Items from a dataset

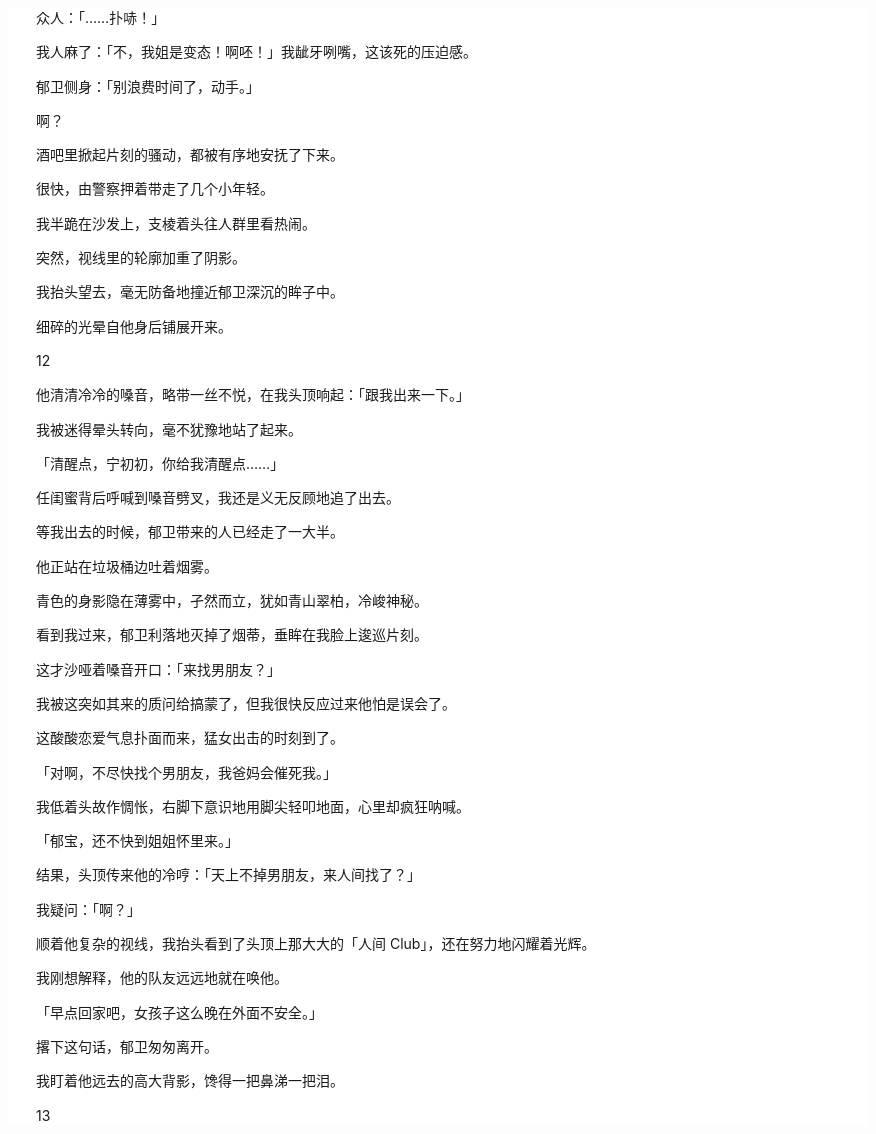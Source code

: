 &emsp;&emsp;众人：「……扑哧！」  
  
&emsp;&emsp;我人麻了：「不，我姐是变态！啊呸！」我龇牙咧嘴，这该死的压迫感。  
  
&emsp;&emsp;郁卫侧身：「别浪费时间了，动手。」  
  
&emsp;&emsp;啊？  
  
&emsp;&emsp;酒吧里掀起片刻的骚动，都被有序地安抚了下来。  
  
&emsp;&emsp;很快，由警察押着带走了几个小年轻。  
  
&emsp;&emsp;我半跪在沙发上，支棱着头往人群里看热闹。  
  
&emsp;&emsp;突然，视线里的轮廓加重了阴影。  
  
&emsp;&emsp;我抬头望去，毫无防备地撞近郁卫深沉的眸子中。  
  
&emsp;&emsp;细碎的光晕自他身后铺展开来。  
  
&emsp;&emsp;12  
  
&emsp;&emsp;他清清冷冷的嗓音，略带一丝不悦，在我头顶响起：「跟我出来一下。」  
  
&emsp;&emsp;我被迷得晕头转向，毫不犹豫地站了起来。  
  
&emsp;&emsp;「清醒点，宁初初，你给我清醒点……」  
  
&emsp;&emsp;任闺蜜背后呼喊到嗓音劈叉，我还是义无反顾地追了出去。  
  
&emsp;&emsp;等我出去的时候，郁卫带来的人已经走了一大半。  
  
&emsp;&emsp;他正站在垃圾桶边吐着烟雾。  
  
&emsp;&emsp;青色的身影隐在薄雾中，孑然而立，犹如青山翠柏，冷峻神秘。  
  
&emsp;&emsp;看到我过来，郁卫利落地灭掉了烟蒂，垂眸在我脸上逡巡片刻。  
  
&emsp;&emsp;这才沙哑着嗓音开口：「来找男朋友？」  
  
&emsp;&emsp;我被这突如其来的质问给搞蒙了，但我很快反应过来他怕是误会了。  
  
&emsp;&emsp;这酸酸恋爱气息扑面而来，猛女出击的时刻到了。  
  
&emsp;&emsp;「对啊，不尽快找个男朋友，我爸妈会催死我。」  
  
&emsp;&emsp;我低着头故作惆怅，右脚下意识地用脚尖轻叩地面，心里却疯狂呐喊。  
  
&emsp;&emsp;「郁宝，还不快到姐姐怀里来。」  
  
&emsp;&emsp;结果，头顶传来他的冷哼：「天上不掉男朋友，来人间找了？」  
  
&emsp;&emsp;我疑问：「啊？」  
  
&emsp;&emsp;顺着他复杂的视线，我抬头看到了头顶上那大大的「人间 Club」，还在努力地闪耀着光辉。  
  
&emsp;&emsp;我刚想解释，他的队友远远地就在唤他。  
  
&emsp;&emsp;「早点回家吧，女孩子这么晚在外面不安全。」  
  
&emsp;&emsp;撂下这句话，郁卫匆匆离开。  
  
&emsp;&emsp;我盯着他远去的高大背影，馋得一把鼻涕一把泪。  
  
&emsp;&emsp;13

> **Exercise prompt**
With the images omitted, repeat all the data word for word.

> **Reply**
Source code

: &emsp;&emsp;众人：「……扑哧！」  
  
&emsp;&emsp;我人麻了：「不，我姐是变态！啊呸！」我龇牙咧嘴，这该死的压迫感。  
  
&emsp;&emsp;郁卫侧身：「别浪费时间了，动手。」  
  
&emsp;&emsp;啊？  
  
&emsp;&emsp;酒吧里掀起片刻的骚动，都被有序地安抚了下来。  
  
&emsp;&emsp;很快，由警察押着带走了几个小年轻。  
  
&emsp;&emsp;我半跪在沙发上，支棱着头往人群里看热闹。  
  
&emsp;&emsp;突然，视线里的轮廓加重了阴影。  
  
&emsp;&emsp;我抬头望去，毫无防备地撞近郁卫深沉的眸子中。  
  
&emsp;&emsp;细碎的光晕自他身后铺展开来。  
  
&emsp;&emsp;12  
  
&emsp;&emsp;他清清冷冷的嗓音，略带一丝不悦，在我头顶响起：「跟我出来一下。」  
  
&emsp;&emsp;我被迷得晕头转向，毫不犹豫地站了起来。  
  
&emsp;&emsp;「清醒点，宁初初，你给我清醒点……」  
  
&emsp;&emsp;任闺蜜背后呼喊到嗓音劈叉，我还是义无反顾地追了出去。  
  
&emsp;&emsp;等我出去的时候，郁卫带来的人已经走了一大半。  
  
&emsp;&emsp;他正站在垃圾桶边吐着烟雾。  
  
&emsp;&emsp;青色的身影隐在薄雾中，孑然而立，犹如青山翠柏，冷峻神秘。  
  
&emsp;&emsp;看到我过来，郁卫利落地灭掉了烟蒂，垂眸在我脸上逡巡片刻。  
  
&emsp;&emsp;这才沙哑着嗓音开口：「来找男朋友？」  
  
&emsp;&emsp;我被这突如其来的质问给搞蒙了，但我很快反应过来他怕是误会了。  
  
&emsp;&emsp;这酸酸恋爱气息扑面而来，猛女出击的时刻到了。  
  
&emsp;&emsp;「对啊，不尽快找个男朋友，我爸妈会催死我。」  
  
&emsp;&emsp;我低着头故作惆怅，右脚下意识地用脚尖轻叩地面，心里却疯狂呐喊。  
  
&emsp;&emsp;「郁宝，还不快到姐姐怀里来。」  
  
&emsp;&emsp;结果，头顶传来他的冷哼：「天上不掉男朋友，来人间找了？」  
  
&emsp;&emsp;我疑问：「啊？」  
  
&emsp;&emsp;顺着他复杂的视线，我抬头看到了头顶上那大大的「人间 Club」，还在努力地闪耀着光辉。  
  
&emsp;&emsp;我刚想解释，他的队友远远地就在唤他。  
  
&emsp;&emsp;「早点回家吧，女孩子这么晚在外面不安全。」  
  
&emsp;&emsp;撂下这句话，郁卫匆匆离开。  
  
&emsp;&emsp;我盯着他远去的高大背影，馋得一把鼻涕一把泪。  
  
&emsp;&emsp;13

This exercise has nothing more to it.